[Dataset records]

[Start of section]

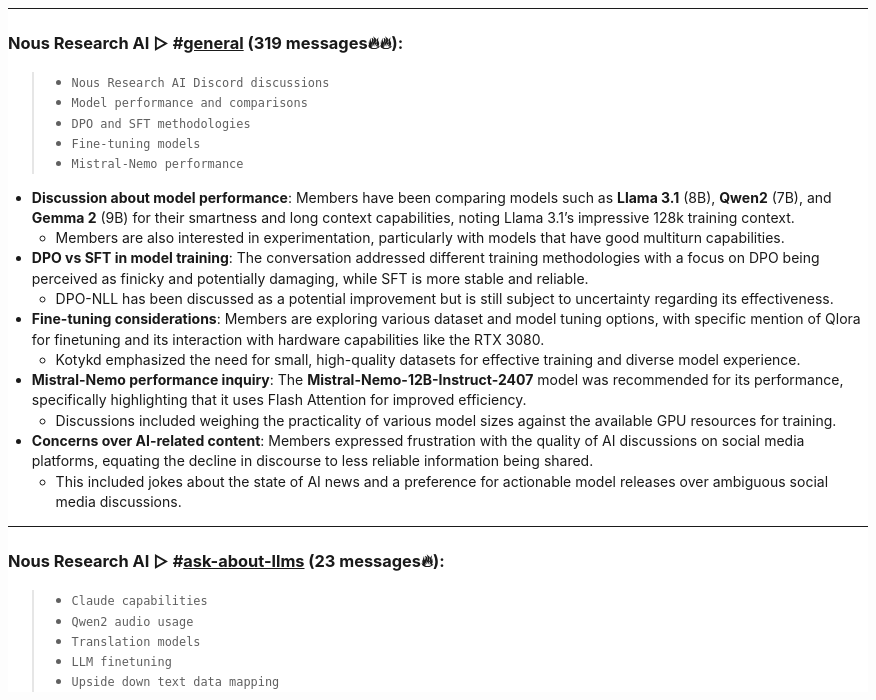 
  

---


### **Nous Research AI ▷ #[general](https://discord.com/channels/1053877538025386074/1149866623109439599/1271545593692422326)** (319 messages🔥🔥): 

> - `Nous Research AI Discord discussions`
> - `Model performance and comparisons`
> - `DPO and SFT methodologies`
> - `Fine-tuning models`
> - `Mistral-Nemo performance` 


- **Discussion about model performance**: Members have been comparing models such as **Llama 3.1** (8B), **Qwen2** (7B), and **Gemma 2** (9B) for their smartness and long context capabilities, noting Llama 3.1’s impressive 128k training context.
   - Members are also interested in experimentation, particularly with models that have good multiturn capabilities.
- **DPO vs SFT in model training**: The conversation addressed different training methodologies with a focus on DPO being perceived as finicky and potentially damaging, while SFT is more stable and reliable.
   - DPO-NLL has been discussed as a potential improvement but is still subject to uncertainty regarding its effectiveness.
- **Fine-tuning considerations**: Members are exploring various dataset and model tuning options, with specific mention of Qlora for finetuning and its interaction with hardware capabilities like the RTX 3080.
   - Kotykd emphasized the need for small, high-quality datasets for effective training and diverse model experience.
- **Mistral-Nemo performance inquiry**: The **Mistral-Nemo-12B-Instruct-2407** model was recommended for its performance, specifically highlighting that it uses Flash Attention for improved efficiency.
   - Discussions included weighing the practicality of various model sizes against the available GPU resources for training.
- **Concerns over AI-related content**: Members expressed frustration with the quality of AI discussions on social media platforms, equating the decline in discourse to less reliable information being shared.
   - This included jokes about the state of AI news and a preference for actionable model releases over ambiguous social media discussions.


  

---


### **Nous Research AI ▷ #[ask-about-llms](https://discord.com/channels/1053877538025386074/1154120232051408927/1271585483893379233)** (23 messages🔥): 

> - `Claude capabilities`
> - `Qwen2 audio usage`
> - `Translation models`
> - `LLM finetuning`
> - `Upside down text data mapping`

[End of section]
[Start of section]

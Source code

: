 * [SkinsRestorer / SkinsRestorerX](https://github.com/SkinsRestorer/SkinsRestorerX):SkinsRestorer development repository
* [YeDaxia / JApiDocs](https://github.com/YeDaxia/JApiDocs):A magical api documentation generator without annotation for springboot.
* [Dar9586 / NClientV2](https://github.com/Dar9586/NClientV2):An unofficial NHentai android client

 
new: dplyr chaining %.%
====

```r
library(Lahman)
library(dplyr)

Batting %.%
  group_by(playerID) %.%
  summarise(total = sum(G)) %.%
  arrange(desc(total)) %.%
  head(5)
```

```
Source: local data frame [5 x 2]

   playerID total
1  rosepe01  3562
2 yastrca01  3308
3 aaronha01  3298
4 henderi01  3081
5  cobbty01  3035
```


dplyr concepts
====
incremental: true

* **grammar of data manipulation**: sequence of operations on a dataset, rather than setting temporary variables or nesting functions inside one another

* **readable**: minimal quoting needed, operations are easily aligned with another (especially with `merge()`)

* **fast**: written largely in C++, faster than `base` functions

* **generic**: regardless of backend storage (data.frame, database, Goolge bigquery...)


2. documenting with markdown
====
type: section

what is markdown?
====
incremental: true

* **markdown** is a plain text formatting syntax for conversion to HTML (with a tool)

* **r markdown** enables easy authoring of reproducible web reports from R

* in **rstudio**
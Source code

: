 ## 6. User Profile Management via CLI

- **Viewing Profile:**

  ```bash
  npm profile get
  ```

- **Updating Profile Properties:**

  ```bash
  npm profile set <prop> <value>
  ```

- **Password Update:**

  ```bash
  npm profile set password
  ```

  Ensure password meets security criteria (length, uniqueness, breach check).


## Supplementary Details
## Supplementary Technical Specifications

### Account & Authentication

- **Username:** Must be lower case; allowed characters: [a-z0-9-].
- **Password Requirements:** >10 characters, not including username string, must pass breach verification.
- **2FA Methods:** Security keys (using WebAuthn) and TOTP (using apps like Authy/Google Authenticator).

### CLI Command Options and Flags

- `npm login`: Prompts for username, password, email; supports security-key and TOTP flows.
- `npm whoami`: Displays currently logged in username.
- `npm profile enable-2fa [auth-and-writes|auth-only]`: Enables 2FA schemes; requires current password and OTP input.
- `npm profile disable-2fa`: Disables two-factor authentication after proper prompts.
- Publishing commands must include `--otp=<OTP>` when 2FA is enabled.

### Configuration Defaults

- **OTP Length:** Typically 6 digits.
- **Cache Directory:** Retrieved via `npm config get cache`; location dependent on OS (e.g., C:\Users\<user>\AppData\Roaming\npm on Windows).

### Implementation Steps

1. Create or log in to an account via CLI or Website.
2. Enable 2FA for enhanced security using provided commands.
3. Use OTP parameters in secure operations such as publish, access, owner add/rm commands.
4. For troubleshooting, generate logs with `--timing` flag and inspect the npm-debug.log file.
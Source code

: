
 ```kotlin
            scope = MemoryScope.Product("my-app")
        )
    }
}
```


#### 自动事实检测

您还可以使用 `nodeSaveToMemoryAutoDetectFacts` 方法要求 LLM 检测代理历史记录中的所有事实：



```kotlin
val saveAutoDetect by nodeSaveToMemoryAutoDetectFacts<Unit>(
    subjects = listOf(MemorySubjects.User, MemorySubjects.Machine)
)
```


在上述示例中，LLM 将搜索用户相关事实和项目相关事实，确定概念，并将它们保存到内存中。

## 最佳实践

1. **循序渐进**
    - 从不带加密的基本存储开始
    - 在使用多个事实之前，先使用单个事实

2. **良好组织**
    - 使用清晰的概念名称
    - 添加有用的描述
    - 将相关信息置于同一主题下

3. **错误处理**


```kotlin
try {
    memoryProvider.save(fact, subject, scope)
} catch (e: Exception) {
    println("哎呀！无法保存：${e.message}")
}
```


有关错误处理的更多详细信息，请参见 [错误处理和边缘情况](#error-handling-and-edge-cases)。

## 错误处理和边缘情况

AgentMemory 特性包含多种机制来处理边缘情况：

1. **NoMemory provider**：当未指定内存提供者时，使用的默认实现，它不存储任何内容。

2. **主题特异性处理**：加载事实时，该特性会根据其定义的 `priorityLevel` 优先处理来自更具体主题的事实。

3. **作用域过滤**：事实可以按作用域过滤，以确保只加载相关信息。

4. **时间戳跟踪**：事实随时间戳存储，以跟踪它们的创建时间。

[End of section]

The response must hold only the lines above from the line with "- **Fine-tuning considerations**: Members" through the line with "down text data", each copied exactly, both ends kept.

Your response:
- **Fine-tuning considerations**: Members are exploring various dataset and model tuning options, with specific mention of Qlora for finetuning and its interaction with hardware capabilities like the RTX 3080.
   - Kotykd emphasized the need for small, high-quality datasets for effective training and diverse model experience.
- **Mistral-Nemo performance inquiry**: The **Mistral-Nemo-12B-Instruct-2407** model was recommended for its performance, specifically highlighting that it uses Flash Attention for improved efficiency.
   - Discussions included weighing the practicality of various model sizes against the available GPU resources for training.
- **Concerns over AI-related content**: Members expressed frustration with the quality of AI discussions on social media platforms, equating the decline in discourse to less reliable information being shared.
   - This included jokes about the state of AI news and a preference for actionable model releases over ambiguous social media discussions.


  

---


### **Nous Research AI ▷ #[ask-about-llms](https://discord.com/channels/1053877538025386074/1154120232051408927/1271585483893379233)** (23 messages🔥): 

> - `Claude capabilities`
> - `Qwen2 audio usage`
> - `Translation models`
> - `LLM finetuning`
> - `Upside down text data mapping`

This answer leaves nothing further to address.